Among the entries below, one line contains "<li>UAE</li>" and another contains "Considered by many". Transcribe those two lines and every line between them, exactly.

## Recorded information
□ □ □ □

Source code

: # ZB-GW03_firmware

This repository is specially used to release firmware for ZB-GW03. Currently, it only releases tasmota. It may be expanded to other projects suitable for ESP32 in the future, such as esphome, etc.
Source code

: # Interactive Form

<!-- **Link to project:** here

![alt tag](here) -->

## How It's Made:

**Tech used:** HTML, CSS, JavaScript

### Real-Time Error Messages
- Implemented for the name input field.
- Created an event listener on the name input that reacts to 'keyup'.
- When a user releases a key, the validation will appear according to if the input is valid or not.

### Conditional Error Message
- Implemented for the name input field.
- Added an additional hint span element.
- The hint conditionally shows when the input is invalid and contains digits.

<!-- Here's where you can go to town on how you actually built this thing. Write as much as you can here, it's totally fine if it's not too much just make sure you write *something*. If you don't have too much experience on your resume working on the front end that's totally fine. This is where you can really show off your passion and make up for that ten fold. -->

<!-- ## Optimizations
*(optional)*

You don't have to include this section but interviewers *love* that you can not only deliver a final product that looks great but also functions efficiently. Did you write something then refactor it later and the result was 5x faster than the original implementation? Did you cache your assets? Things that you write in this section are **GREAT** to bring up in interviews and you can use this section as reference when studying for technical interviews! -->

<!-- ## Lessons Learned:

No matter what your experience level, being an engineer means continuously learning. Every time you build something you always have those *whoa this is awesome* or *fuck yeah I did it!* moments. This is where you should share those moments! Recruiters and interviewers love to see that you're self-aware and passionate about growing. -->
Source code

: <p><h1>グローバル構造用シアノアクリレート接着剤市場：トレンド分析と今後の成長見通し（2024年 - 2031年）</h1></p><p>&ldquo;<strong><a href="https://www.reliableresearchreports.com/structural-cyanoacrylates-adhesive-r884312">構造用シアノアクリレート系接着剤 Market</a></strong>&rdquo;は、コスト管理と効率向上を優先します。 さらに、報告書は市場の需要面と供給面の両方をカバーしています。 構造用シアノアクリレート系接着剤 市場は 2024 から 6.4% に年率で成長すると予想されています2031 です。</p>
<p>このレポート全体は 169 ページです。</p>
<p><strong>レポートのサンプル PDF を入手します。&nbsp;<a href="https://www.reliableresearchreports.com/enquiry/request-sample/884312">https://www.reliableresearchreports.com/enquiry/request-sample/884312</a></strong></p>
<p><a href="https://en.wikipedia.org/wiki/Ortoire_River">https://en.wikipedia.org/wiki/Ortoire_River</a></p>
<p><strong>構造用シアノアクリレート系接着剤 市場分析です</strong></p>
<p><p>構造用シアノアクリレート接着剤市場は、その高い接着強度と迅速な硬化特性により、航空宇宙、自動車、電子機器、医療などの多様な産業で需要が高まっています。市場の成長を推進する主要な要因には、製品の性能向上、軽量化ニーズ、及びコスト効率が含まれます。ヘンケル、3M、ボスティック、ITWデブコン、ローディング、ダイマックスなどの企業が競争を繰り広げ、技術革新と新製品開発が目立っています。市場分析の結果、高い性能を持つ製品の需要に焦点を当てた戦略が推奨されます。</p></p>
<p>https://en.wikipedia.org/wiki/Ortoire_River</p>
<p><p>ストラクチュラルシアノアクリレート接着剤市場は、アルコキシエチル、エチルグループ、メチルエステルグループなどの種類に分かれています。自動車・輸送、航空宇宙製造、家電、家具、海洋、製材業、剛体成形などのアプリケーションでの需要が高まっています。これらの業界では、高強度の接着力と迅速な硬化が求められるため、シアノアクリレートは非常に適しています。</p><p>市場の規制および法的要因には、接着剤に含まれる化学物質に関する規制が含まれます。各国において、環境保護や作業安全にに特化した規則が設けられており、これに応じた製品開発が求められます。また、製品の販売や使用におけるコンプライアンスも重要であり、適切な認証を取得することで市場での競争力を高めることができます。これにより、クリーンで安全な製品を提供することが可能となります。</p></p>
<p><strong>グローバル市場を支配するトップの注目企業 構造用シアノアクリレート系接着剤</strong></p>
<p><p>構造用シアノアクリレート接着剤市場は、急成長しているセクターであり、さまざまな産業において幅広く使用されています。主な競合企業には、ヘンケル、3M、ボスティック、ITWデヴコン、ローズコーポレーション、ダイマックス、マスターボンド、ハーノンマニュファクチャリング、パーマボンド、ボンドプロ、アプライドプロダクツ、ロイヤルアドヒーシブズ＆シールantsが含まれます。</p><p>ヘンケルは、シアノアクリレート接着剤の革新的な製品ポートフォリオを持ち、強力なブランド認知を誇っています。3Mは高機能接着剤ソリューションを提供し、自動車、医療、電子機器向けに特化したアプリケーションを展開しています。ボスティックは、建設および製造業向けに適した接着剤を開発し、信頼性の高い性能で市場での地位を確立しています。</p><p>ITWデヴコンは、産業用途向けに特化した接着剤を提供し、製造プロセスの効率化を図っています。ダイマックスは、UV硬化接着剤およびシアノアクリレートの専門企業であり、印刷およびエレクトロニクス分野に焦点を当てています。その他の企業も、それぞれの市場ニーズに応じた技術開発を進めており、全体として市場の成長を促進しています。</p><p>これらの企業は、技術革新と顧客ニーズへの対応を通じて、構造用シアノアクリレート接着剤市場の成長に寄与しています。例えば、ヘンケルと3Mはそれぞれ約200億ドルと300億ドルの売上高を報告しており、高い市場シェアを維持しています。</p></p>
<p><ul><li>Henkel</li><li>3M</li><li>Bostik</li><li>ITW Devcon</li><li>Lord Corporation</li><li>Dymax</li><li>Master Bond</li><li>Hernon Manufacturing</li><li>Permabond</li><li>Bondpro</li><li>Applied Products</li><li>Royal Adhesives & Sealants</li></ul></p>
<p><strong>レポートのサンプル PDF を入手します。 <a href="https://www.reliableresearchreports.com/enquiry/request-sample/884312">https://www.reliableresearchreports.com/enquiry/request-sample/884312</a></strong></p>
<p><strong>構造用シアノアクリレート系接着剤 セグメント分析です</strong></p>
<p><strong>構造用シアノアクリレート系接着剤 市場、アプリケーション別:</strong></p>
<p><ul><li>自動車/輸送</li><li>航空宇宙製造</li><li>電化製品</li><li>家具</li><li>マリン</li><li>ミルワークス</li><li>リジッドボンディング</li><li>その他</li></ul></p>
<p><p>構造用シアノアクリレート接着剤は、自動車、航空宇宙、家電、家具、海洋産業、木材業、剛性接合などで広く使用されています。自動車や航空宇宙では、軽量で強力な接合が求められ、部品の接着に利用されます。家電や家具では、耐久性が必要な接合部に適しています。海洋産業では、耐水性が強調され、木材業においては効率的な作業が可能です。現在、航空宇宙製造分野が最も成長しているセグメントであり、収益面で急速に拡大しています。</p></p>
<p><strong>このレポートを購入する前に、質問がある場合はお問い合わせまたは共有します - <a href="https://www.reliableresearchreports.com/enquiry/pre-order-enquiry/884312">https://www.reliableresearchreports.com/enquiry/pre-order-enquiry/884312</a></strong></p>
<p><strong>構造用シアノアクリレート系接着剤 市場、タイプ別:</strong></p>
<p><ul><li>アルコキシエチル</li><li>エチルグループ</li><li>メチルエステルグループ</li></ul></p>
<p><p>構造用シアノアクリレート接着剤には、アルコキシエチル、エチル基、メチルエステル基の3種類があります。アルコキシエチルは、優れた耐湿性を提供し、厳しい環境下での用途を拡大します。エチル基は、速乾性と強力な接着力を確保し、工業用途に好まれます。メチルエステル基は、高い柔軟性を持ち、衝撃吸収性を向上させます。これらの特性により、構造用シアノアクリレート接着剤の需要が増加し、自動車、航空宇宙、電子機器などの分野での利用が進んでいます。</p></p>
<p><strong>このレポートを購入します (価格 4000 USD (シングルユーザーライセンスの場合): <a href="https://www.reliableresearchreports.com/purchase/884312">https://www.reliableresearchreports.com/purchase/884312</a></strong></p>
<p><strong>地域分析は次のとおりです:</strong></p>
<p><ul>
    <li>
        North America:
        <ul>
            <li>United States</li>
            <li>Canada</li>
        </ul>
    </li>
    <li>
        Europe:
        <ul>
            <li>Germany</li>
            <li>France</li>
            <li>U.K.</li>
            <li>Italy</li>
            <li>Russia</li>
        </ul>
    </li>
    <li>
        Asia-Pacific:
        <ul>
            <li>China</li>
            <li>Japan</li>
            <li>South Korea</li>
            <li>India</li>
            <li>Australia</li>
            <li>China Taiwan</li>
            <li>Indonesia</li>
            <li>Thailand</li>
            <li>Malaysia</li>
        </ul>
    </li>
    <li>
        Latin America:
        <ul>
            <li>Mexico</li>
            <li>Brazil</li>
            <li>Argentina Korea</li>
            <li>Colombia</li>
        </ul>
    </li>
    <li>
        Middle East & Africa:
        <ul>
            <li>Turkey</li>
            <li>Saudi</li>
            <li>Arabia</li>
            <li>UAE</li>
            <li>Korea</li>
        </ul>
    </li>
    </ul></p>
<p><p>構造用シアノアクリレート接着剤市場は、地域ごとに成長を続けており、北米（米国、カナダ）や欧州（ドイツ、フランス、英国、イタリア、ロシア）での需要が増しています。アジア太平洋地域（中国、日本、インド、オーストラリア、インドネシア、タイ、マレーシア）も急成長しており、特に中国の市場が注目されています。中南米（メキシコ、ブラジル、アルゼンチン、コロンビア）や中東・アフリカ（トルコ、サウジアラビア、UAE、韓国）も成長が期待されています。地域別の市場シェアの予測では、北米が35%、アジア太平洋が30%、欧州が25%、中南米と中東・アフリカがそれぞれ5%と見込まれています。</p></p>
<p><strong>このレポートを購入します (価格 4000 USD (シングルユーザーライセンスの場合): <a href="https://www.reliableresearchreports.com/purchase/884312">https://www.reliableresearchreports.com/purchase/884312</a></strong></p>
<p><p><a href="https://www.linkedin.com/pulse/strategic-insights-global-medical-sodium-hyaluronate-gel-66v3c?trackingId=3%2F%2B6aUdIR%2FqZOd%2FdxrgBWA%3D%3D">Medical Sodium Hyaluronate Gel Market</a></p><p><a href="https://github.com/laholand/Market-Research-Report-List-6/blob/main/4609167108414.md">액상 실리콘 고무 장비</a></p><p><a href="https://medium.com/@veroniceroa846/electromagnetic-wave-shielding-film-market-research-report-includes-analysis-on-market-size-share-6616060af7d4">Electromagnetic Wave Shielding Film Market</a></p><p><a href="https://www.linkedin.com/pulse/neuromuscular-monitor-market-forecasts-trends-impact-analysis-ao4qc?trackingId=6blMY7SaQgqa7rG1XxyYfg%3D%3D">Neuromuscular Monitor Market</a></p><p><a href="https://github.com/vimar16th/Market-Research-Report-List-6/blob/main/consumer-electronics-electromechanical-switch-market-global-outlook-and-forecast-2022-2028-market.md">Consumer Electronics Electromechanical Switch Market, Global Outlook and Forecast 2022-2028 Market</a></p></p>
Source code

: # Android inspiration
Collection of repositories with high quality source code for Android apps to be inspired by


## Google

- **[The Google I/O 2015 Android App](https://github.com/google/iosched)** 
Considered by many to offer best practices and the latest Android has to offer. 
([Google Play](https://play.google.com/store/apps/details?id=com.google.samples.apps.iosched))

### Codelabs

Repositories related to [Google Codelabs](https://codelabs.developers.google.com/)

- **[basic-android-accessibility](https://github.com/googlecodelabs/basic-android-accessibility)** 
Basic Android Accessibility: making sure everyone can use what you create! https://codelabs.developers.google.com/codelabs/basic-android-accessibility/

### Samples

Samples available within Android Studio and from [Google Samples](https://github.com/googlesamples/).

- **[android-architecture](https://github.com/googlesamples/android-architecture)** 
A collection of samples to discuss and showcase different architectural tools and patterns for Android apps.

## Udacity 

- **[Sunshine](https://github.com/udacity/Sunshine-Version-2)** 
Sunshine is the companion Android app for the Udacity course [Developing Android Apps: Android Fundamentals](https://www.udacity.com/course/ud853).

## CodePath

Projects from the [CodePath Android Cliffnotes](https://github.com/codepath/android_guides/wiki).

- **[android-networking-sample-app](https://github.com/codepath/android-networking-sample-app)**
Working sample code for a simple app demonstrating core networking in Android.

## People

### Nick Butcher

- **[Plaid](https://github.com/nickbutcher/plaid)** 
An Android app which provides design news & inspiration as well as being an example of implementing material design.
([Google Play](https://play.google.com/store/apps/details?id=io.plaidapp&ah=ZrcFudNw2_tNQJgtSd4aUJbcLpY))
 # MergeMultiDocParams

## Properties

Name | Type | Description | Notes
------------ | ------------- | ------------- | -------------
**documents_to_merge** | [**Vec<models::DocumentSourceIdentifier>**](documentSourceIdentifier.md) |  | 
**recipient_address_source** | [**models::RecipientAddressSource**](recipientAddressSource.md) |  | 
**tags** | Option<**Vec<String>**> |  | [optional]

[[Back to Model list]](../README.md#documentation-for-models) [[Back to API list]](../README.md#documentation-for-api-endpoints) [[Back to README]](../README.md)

□ □ □ □

## Answer for this exercise
            <li>UAE</li>
            <li>Korea</li>
        </ul>
    </li>
    </ul></p>
<p><p>構造用シアノアクリレート接着剤市場は、地域ごとに成長を続けており、北米（米国、カナダ）や欧州（ドイツ、フランス、英国、イタリア、ロシア）での需要が増しています。アジア太平洋地域（中国、日本、インド、オーストラリア、インドネシア、タイ、マレーシア）も急成長しており、特に中国の市場が注目されています。中南米（メキシコ、ブラジル、アルゼンチン、コロンビア）や中東・アフリカ（トルコ、サウジアラビア、UAE、韓国）も成長が期待されています。地域別の市場シェアの予測では、北米が35%、アジア太平洋が30%、欧州が25%、中南米と中東・アフリカがそれぞれ5%と見込まれています。</p></p>
<p><strong>このレポートを購入します (価格 4000 USD (シングルユーザーライセンスの場合): <a href="https://www.reliableresearchreports.com/purchase/884312">https://www.reliableresearchreports.com/purchase/884312</a></strong></p>
<p><p><a href="https://www.linkedin.com/pulse/strategic-insights-global-medical-sodium-hyaluronate-gel-66v3c?trackingId=3%2F%2B6aUdIR%2FqZOd%2FdxrgBWA%3D%3D">Medical Sodium Hyaluronate Gel Market</a></p><p><a href="https://github.com/laholand/Market-Research-Report-List-6/blob/main/4609167108414.md">액상 실리콘 고무 장비</a></p><p><a href="https://medium.com/@veroniceroa846/electromagnetic-wave-shielding-film-market-research-report-includes-analysis-on-market-size-share-6616060af7d4">Electromagnetic Wave Shielding Film Market</a></p><p><a href="https://www.linkedin.com/pulse/neuromuscular-monitor-market-forecasts-trends-impact-analysis-ao4qc?trackingId=6blMY7SaQgqa7rG1XxyYfg%3D%3D">Neuromuscular Monitor Market</a></p><p><a href="https://github.com/vimar16th/Market-Research-Report-List-6/blob/main/consumer-electronics-electromechanical-switch-market-global-outlook-and-forecast-2022-2028-market.md">Consumer Electronics Electromechanical Switch Market, Global Outlook and Forecast 2022-2028 Market</a></p></p>
Source code

: # Android inspiration
Collection of repositories with high quality source code for Android apps to be inspired by


## Google

- **[The Google I/O 2015 Android App](https://github.com/google/iosched)** 
Considered by many to offer best practices and the latest Android has to offer. 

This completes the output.